Osama Bin Laden And The Tooth Fairy
Show type: Melbourne 2006
This show has not yet got a description.
Tym Jeffery is a man with a lot of anger. Mostly it’s directed in the vague direction of the evil corporate world, but he’s also angry that after seven years as a comic he’s not become more successful.
But it’s not that his career’s not taken off isn’t much of a surprise. For Jeffery has little idea how to channel that fury into comedy, or even at clear targets. Instead he yells and screams at ear-bleeding volume to his dozen or so punters, starting incoherent arguments he can’t ever finish. Sure, mineral water is a wasteful, unnecessary product – but you have to say more than that for it to be a routine. And if you could say it quieter, that would be nice, too.
Osama Bin Laden And The Tooth Fairy is a show that veers wildly all over the place; a haphazard catalogue of things he hates that might leap inexplicably into shouty, imagined advert for ‘Big Bertha’s sex line’.
His muddled thinking isn’t just a case of him getting carried away in the moment. He’s also produced video segments that are equally baffling, even though presumably he’s had time to thinh about them.
There’s a spoof news report about Sydney’s Cronulla – scene of a series racist attacks – which depicts a bunch of disabled people go on the rampage. Why? Don’t know. The fact that key scenes were shot directly into the sun, so you can’t see what’s going on doesn’t help. If there was a script, it’s repetitive and stumbling. I must have heard the irrelevant fact that the made-up suburn of South Cronulla is 15km south of Cronulla half a dozen times. This is not a man who knows how to edit.
Other video segments include clips of great US comics from Richard Pryor to Bill Hicks to George Carlin – which only serve to highlight the paucity of Jeffery’s own act – and anther which edits George Bush’s speeches so it makes it seem like he’s advocating terrorism. I’m sure you’ve received something similar in your email inbox at some point.
You can see germs of ideas in some of his diatribes, but they’re quickly smashed by his sledgehammer approach. Less would most definitely mean more – and that goes for the length of his show, too. When he started playing another video ten minutes after he was due to finish, people (me included) started drifting out – giving him just another reason to be angry at the world.

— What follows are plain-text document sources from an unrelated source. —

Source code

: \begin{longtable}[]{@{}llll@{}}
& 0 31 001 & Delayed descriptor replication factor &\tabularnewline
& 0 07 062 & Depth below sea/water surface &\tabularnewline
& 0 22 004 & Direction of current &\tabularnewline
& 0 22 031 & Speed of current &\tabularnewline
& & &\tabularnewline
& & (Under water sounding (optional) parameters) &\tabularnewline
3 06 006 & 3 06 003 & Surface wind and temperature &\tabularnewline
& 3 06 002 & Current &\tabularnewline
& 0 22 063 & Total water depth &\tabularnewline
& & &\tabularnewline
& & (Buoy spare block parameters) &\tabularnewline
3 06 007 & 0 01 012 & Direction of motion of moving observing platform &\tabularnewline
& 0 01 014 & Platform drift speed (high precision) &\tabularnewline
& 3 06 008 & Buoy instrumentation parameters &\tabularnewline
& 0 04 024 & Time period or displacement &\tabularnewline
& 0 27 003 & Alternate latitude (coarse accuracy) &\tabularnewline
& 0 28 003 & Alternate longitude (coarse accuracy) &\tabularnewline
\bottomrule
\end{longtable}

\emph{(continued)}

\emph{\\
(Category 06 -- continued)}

But if Jeffery wasn’t up to much, his support act plumbed new depths of badness. Two young lads who introduced themselves as High Five, they changed lyrics to songs so they sounded a bit rude, with such hilarious lines as ‘Wanna be a porn star/Touching titties near and far…’
There are plenty of other acts who do this sort of lazy comedy, but usually they at least have some performance ability. This pair looked ashamed to be there – as well they might – and their singing was so underpowered that many words were mumbled so incoherently you couldn’t make them out. Thank heaven for small mercies, I suppose.
As if embarrassing themselves wasn’t bad enough, they also tried to do the same to the audience, bullying four reluctant punters on to the stage to fake orgasms, as if this was some raucous 18-30 holiday night, not a quiet, midweek, comedy festival show. Good on those victims who outshone these appalling duo simply by saying something funny. Look it up, lads: funny.